◆ WORK TASK
With no omissions, write out every record given below.

◆ Saved entries
____
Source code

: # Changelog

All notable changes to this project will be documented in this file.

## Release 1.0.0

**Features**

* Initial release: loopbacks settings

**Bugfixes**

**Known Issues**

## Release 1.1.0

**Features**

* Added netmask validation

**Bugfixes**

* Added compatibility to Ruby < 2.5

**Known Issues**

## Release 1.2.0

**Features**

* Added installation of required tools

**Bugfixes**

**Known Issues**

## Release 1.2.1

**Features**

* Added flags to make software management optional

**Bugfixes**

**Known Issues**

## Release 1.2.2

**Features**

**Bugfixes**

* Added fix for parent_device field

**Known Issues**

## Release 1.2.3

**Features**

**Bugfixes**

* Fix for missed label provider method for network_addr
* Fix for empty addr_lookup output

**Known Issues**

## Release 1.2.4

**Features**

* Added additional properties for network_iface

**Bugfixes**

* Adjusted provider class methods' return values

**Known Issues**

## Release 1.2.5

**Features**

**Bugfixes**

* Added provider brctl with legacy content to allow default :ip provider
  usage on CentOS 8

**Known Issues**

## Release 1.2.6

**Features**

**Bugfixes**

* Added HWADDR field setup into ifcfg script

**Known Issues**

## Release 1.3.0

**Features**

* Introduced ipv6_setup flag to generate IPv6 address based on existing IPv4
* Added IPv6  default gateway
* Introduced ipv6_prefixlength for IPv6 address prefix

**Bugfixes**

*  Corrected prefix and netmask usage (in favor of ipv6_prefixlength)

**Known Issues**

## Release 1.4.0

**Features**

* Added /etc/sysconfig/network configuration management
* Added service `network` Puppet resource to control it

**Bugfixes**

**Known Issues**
____
◆ EXERCISE SOLUTION
Source code

: # Changelog

All notable changes to this project will be documented in this file.

## Release 1.0.0

**Features**

* Initial release: loopbacks settings

**Bugfixes**

**Known Issues**

## Release 1.1.0

**Features**

* Added netmask validation

**Bugfixes**

* Added compatibility to Ruby < 2.5

**Known Issues**

## Release 1.2.0

**Features**

* Added installation of required tools

**Bugfixes**

**Known Issues**

## Release 1.2.1

**Features**

* Added flags to make software management optional

**Bugfixes**

**Known Issues**

## Release 1.2.2

**Features**

**Bugfixes**

* Added fix for parent_device field

**Known Issues**

## Release 1.2.3

**Features**

**Bugfixes**

* Fix for missed label provider method for network_addr
* Fix for empty addr_lookup output

**Known Issues**

## Release 1.2.4

**Features**

* Added additional properties for network_iface

**Bugfixes**

* Adjusted provider class methods' return values

**Known Issues**

## Release 1.2.5

**Features**

**Bugfixes**

* Added provider brctl with legacy content to allow default :ip provider
  usage on CentOS 8

**Known Issues**

## Release 1.2.6

**Features**

**Bugfixes**

* Added HWADDR field setup into ifcfg script

**Known Issues**

## Release 1.3.0

**Features**

* Introduced ipv6_setup flag to generate IPv6 address based on existing IPv4
* Added IPv6  default gateway
* Introduced ipv6_prefixlength for IPv6 address prefix

**Bugfixes**

*  Corrected prefix and netmask usage (in favor of ipv6_prefixlength)

**Known Issues**

## Release 1.4.0

**Features**

* Added /etc/sysconfig/network configuration management
* Added service `network` Puppet resource to control it

**Bugfixes**

**Known Issues**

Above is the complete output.